*** Opening Data to process ***

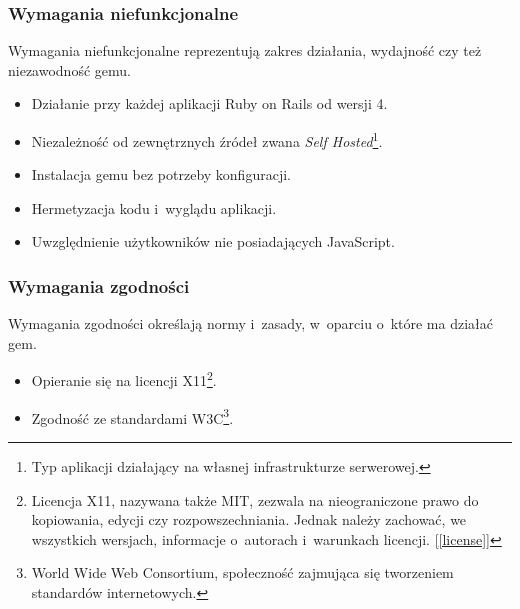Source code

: \begin{itemize}
\end{itemize}

\subsubsection{Wymagania niefunkcjonalne}
Wymagania niefunkcjonalne reprezentują zakres działania, wydajność czy też niezawodność gemu.
\begin{itemize}
  \item Działanie przy każdej aplikacji Ruby on Rails od wersji 4.
  \item Niezależność od zewnętrznych źródeł zwana \emph{Self Hosted}\footnote{Typ aplikacji działający na własnej infrastrukturze serwerowej.}.
  \item Instalacja gemu bez potrzeby konfiguracji.
  \item Hermetyzacja kodu i~wyglądu aplikacji.
  \item Uwzględnienie użytkowników nie posiadających JavaScript.

\end{itemize}

\subsubsection{Wymagania zgodności}
Wymagania zgodności określają normy i~zasady, w~oparciu o~które ma działać gem.
\begin{itemize}
  \item Opieranie się na licencji X11\footnote{Licencja X11, nazywana także MIT, zezwala na nieograniczone prawo do kopiowania, edycji czy rozpowszechniania. Jednak należy zachować, we wszystkich wersjach, informacje o~autorach i~warunkach licencji. [\ref{license}]}.
  \item Zgodność ze standardami W3C\footnote{World Wide Web Consortium, społeczność zajmująca się tworzeniem standardów internetowych.}.
\end{itemize}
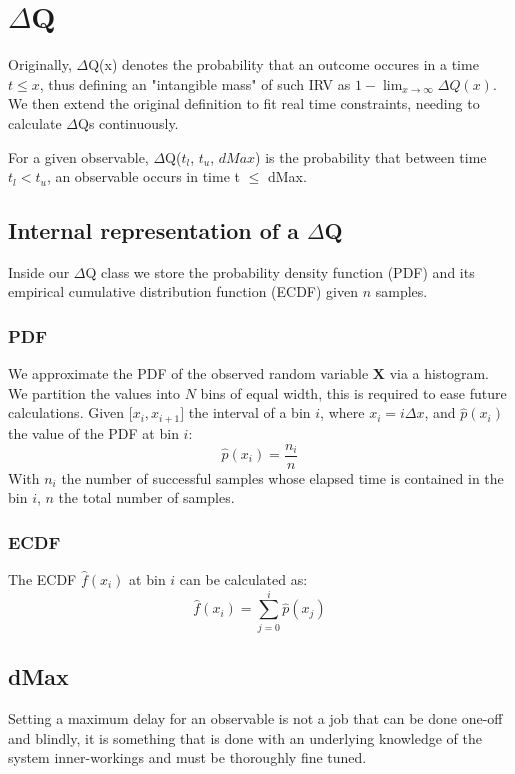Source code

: \section{$\Delta$Q}

Originally, $\Delta$Q(x) denotes the probability that an outcome occures in a time $t \le x$, thus defining an "intangible mass" of such IRV as $1 - \lim_{x\to\infty} \Delta Q (x)$.
We then extend the original definition to fit real time constraints, needing to calculate $\Delta$Qs continuously.

For a given observable, $\Delta$Q($t_l$, $t_u$, $dMax$) is the probability that between time $t_l < t_u$, an observable occurs in time t $\le$ dMax.

\subsection{Internal representation of a $\Delta$Q}

        Inside our $\Delta$Q class we store the probability density function (PDF) and its empirical cumulative distribution function (ECDF) given $n$ samples. 
    \subsubsection{PDF}
  We approximate the PDF of the observed random variable $\textbf{X}$ via a histogram. We partition the values into $N$ bins of equal width, this is required to ease future calculations.
        Given $\lbrack x_i, x_{i+1} \rbrack$ the interval of a bin $i$, where $x_i = i\Delta x$, and $\hat{p}(x_i)$ the value of the PDF at bin $i$:
        \begin{equation}
            \hat{p}(x_i) = \dfrac{n_i}{n}
            \label{eq:pdf}
        \end{equation}
   With $n_i$ the number of successful samples whose elapsed time is contained in the bin $i$, $n$ the total number of samples.
\subsubsection{ECDF}
    The ECDF $\hat{f}(x_i)$ at bin $i$ can  be calculated as:
    \begin{equation}
            \hat{f}(x_i) = \sum_{j=0}^{i} \hat{p}(x_j)
        \label{eq:cdf}
    \end{equation}

\subsection{dMax}
Setting a maximum delay for an observable is not a job that can be done one-off and blindly, it is something that is done with an underlying knowledge of the system inner-workings and must be thoroughly fine tuned. 

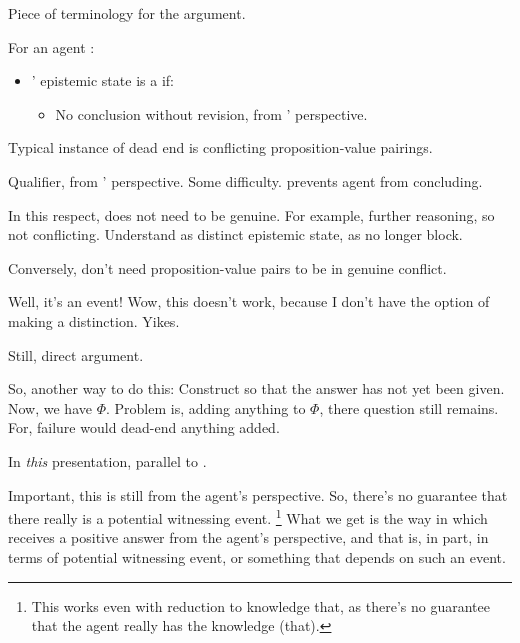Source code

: \begin{note}[A \deadEnd{}]
  Piece of terminology for the argument.

  \begin{definition}[A \deadEnd{0}]
    \label{def:dead-end}
    For an agent \vAgent{}:

    \begin{itemize}
      \item
        \vAgent{}' epistemic state is a \emph{} if:
        \begin{itemize}
        \item
          No conclusion without revision, from \vAgent{}' perspective.
        \end{itemize}
      \end{itemize}
      \vspace{-\baselineskip}
    \end{definition}

    Typical instance of dead end is conflicting proposition-value pairings.

    Qualifier, from \vAgent{}' perspective.
    Some difficulty.
    \deadEnd{} prevents agent from concluding.

    In this respect, \deadEnd{} does not need to be genuine.
    For example, further reasoning, so not conflicting.
    Understand as distinct epistemic state, as no longer block.

    Conversely, don't need proposition-value pairs to be in genuine conflict.
\end{note}

\begin{note}
  \begin{argument}
    Well, it's an event!
    Wow, this doesn't work, because I don't have the option of making a distinction.
    Yikes.
  \end{argument}
  Still, direct argument.
  \begin{argument}
    {
      \color{green}
      So, another way to do this:
      Construct so that the answer has not yet been given.
      Now, we have \(\Phi\).
      Problem is, adding anything to \(\Phi\), there question still remains.
      For, failure would dead-end anything added.

      In \emph{this} presentation, parallel to \citeauthor{Carroll:1895uj}.
    }
  \end{argument}

  Important, this is still from the agent's perspective.
  So, there's no guarantee that there really is a potential witnessing event.%
  \footnote{
    This works even with reduction to knowledge that, as there's no guarantee that the agent really has the knowledge (that).
  }
  What we get is the way in which \qzS{} receives a positive answer from the agent's perspective, and that is, in part, in terms of potential witnessing event, or something that depends on such an event.
\end{note}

*** Closing Data to process ***

#### [What you will do]
From the line containing "For, failure would" to the final line of the entries, print every line exactly and nothing else.

#### [Written solution]
      For, failure would dead-end anything added.

      In \emph{this} presentation, parallel to \citeauthor{Carroll:1895uj}.
    }
  \end{argument}

  Important, this is still from the agent's perspective.
  So, there's no guarantee that there really is a potential witnessing event.%
  \footnote{
    This works even with reduction to knowledge that, as there's no guarantee that the agent really has the knowledge (that).
  }
  What we get is the way in which \qzS{} receives a positive answer from the agent's perspective, and that is, in part, in terms of potential witnessing event, or something that depends on such an event.
\end{note}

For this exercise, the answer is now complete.